#### What the task asks
Nothing but the lines below between the line holding "Open browser and" and the line holding "Constructor initialization", inclusive, should appear in the answer, each set down exactly.

#### Given information
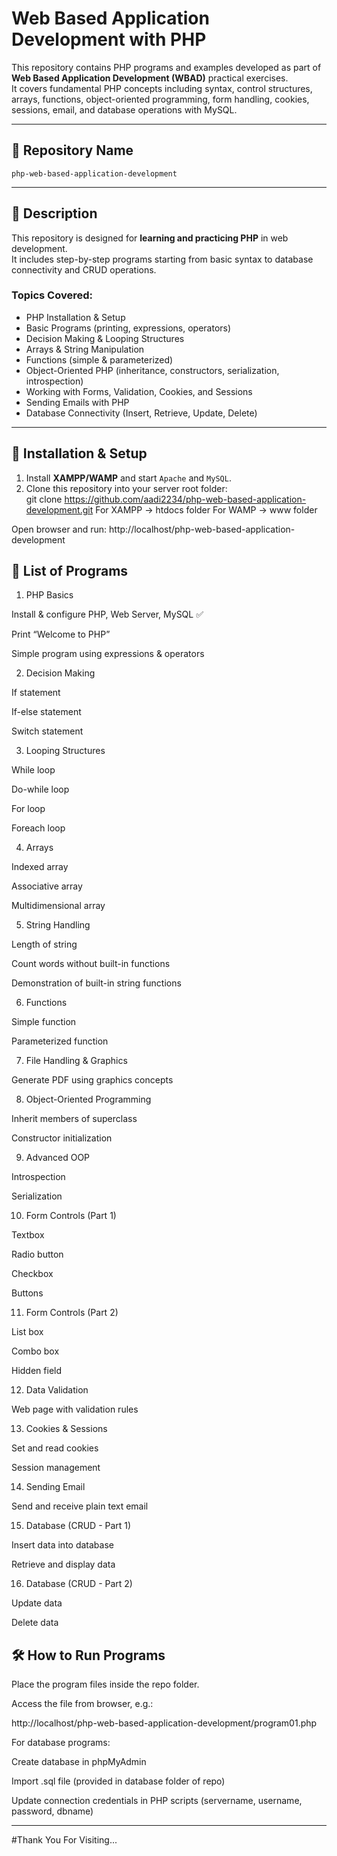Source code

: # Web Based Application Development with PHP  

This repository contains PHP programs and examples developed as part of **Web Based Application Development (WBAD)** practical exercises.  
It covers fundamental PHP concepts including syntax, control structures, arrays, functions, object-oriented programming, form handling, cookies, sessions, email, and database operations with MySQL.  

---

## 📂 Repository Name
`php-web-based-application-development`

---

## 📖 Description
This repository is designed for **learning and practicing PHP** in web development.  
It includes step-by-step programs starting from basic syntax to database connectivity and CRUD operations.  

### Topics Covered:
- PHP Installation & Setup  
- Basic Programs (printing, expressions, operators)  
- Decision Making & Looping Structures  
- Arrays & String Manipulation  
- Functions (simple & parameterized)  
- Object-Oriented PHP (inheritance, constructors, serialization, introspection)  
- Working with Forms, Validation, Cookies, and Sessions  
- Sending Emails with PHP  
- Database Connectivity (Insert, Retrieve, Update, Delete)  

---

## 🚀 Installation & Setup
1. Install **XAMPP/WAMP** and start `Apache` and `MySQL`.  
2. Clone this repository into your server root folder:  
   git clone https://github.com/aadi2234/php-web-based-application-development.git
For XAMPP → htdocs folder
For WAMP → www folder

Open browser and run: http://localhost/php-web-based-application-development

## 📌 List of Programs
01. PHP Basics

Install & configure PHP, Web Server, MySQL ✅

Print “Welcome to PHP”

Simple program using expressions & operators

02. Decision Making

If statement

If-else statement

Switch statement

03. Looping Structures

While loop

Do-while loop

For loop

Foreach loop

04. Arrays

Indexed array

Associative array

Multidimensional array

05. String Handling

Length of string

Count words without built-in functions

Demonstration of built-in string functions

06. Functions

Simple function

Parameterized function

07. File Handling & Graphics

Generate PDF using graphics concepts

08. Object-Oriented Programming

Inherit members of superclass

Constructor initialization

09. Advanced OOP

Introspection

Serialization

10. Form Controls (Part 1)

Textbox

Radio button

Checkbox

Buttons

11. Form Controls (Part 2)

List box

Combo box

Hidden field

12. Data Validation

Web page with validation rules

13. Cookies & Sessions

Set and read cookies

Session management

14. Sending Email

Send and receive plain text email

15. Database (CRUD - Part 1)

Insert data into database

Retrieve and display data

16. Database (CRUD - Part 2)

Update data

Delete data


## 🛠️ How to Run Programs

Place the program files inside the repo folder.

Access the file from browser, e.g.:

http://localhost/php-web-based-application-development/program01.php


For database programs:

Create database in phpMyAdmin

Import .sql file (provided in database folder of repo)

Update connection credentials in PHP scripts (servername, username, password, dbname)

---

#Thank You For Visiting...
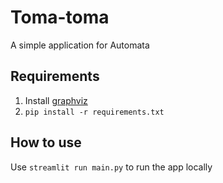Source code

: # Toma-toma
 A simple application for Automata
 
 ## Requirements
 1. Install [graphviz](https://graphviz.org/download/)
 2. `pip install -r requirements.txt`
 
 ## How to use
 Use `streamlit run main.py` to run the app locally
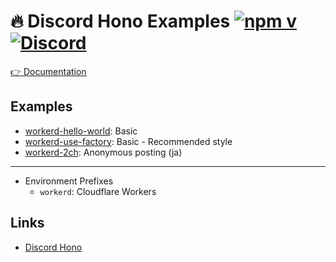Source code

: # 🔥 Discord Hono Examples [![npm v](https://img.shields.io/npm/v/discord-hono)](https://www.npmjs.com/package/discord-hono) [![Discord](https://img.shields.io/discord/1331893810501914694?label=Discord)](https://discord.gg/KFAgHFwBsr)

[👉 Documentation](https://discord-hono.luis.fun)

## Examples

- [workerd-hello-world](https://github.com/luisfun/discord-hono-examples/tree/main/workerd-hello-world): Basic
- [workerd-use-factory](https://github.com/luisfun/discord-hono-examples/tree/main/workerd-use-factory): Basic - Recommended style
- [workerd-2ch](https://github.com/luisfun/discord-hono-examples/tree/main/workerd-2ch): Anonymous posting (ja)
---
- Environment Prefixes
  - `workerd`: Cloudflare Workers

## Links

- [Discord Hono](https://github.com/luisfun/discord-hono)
--
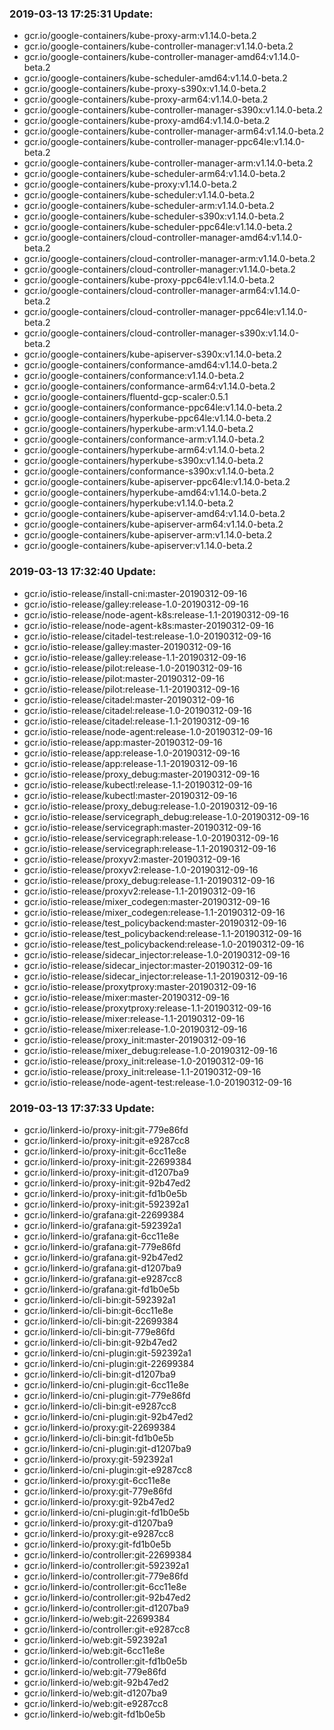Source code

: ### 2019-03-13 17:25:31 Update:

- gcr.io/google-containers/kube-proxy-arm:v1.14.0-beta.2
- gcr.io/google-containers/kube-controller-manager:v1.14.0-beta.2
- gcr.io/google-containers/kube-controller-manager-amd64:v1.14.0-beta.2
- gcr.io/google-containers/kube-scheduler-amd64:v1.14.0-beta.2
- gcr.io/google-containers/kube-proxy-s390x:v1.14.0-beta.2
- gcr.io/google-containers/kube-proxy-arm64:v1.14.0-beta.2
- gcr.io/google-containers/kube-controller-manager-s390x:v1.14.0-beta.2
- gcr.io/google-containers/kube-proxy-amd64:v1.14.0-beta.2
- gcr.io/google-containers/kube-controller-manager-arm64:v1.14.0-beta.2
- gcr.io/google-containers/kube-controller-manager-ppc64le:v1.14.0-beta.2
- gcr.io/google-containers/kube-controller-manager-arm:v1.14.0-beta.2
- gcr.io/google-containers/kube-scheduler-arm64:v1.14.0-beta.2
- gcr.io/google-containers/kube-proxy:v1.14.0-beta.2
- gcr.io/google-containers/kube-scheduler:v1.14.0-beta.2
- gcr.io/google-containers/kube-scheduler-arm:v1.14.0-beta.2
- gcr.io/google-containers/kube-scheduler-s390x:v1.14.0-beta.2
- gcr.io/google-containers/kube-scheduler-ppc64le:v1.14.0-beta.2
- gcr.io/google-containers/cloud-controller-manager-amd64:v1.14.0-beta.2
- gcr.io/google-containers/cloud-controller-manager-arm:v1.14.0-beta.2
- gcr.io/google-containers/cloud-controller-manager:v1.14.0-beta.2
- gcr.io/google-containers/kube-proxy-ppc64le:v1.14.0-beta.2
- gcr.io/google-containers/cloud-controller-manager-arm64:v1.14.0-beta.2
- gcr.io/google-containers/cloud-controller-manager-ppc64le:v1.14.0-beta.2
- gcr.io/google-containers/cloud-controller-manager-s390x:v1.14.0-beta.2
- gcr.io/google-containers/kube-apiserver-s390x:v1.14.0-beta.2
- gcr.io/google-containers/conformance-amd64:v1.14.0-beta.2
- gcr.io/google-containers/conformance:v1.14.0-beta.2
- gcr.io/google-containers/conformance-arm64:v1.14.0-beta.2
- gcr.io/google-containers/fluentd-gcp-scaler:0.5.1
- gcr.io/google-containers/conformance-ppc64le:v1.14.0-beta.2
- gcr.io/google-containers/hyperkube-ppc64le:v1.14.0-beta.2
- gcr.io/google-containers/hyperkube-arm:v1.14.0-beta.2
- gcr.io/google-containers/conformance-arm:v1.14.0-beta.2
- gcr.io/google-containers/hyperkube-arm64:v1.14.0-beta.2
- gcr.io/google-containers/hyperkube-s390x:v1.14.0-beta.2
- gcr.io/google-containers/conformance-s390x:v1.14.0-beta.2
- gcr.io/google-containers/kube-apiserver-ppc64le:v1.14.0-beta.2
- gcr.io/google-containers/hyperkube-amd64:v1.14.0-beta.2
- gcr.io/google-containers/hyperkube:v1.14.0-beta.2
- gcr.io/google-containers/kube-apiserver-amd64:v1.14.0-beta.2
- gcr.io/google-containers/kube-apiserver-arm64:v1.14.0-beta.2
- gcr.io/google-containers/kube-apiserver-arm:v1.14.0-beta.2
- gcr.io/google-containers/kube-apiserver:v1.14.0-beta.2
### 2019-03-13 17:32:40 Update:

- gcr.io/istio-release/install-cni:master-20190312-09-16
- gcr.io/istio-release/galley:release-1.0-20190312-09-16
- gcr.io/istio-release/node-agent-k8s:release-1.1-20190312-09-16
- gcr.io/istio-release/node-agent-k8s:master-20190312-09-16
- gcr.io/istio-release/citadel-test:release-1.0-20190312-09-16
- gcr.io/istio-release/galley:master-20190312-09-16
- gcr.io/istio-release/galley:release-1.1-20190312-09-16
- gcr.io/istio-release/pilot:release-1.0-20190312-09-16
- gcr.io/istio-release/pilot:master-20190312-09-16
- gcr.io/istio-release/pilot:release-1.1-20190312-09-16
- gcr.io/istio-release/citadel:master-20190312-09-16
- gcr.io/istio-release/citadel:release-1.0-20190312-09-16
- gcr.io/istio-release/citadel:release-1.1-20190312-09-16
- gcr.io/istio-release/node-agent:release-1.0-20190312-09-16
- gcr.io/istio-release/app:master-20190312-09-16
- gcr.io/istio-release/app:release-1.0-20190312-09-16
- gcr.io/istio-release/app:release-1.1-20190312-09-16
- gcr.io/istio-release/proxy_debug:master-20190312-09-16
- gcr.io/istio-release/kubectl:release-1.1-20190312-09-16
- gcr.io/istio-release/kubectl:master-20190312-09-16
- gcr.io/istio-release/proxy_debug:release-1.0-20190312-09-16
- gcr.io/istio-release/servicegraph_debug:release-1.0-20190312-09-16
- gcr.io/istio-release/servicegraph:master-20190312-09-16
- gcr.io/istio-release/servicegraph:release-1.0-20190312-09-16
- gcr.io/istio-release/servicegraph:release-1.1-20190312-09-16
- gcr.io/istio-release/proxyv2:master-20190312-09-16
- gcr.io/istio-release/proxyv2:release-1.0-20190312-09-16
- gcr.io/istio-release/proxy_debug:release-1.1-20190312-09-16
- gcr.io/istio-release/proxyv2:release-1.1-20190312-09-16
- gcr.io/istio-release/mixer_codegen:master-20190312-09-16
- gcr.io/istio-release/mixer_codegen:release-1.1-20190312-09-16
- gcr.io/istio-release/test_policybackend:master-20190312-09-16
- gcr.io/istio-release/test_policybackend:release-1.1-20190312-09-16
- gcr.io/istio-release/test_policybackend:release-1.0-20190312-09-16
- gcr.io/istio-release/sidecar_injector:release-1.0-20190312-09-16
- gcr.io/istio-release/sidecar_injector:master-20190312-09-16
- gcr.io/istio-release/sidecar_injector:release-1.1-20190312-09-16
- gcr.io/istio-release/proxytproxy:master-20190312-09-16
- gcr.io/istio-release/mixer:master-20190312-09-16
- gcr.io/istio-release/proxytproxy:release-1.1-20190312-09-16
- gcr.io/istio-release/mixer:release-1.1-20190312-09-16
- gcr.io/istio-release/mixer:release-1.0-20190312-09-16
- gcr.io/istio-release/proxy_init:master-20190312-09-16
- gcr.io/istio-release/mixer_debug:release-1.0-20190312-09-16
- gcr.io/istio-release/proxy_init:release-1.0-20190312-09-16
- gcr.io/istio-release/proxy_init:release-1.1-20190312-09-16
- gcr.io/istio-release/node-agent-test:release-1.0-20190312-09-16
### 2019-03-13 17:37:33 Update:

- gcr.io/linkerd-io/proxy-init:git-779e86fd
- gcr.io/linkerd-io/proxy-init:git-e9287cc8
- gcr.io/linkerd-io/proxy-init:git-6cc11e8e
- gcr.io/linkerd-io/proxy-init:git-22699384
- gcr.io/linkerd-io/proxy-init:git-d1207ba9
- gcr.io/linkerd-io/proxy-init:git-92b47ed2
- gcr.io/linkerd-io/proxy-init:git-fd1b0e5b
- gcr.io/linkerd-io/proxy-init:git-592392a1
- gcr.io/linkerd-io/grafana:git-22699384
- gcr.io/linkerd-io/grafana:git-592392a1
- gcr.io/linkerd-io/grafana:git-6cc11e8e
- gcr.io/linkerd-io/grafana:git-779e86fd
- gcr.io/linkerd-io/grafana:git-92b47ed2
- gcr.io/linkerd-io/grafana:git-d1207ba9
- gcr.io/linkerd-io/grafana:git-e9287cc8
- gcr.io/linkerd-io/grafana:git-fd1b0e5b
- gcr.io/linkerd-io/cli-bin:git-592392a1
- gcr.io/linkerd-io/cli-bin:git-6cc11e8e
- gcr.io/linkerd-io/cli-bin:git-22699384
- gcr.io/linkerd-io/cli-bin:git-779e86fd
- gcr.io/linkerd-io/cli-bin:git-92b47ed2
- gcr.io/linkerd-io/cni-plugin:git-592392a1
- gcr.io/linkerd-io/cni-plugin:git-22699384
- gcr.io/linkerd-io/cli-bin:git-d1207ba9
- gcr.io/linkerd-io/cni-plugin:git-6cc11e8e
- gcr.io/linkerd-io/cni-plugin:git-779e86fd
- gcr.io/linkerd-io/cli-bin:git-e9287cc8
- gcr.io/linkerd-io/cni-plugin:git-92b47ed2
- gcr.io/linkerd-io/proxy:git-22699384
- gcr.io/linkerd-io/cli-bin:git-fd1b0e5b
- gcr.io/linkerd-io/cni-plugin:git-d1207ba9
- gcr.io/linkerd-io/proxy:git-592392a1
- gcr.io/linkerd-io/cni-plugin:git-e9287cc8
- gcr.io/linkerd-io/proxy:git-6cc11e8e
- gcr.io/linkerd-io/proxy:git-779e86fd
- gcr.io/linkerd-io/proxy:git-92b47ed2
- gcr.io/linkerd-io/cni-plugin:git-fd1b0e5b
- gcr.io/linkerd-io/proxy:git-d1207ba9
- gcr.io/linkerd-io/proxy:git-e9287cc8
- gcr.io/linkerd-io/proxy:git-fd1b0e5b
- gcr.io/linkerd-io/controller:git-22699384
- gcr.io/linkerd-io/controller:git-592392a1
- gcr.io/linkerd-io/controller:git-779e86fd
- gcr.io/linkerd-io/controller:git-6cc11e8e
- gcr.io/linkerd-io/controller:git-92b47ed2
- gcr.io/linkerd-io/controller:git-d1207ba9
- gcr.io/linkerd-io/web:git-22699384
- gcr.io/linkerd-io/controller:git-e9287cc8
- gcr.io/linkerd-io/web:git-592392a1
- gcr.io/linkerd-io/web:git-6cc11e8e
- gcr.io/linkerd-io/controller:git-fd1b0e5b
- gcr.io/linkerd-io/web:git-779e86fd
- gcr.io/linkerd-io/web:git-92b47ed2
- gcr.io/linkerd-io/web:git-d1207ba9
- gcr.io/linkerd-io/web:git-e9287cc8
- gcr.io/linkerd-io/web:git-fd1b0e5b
* * *
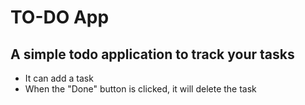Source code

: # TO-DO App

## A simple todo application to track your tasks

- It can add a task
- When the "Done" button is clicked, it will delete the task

#### Solution for this task
Open browser and run: http://localhost/php-web-based-application-development

## 📌 List of Programs
01. PHP Basics

Install & configure PHP, Web Server, MySQL ✅

Print “Welcome to PHP”

Simple program using expressions & operators

02. Decision Making

If statement

If-else statement

Switch statement

03. Looping Structures

While loop

Do-while loop

For loop

Foreach loop

04. Arrays

Indexed array

Associative array

Multidimensional array

05. String Handling

Length of string

Count words without built-in functions

Demonstration of built-in string functions

06. Functions

Simple function

Parameterized function

07. File Handling & Graphics

Generate PDF using graphics concepts

08. Object-Oriented Programming

Inherit members of superclass

Constructor initialization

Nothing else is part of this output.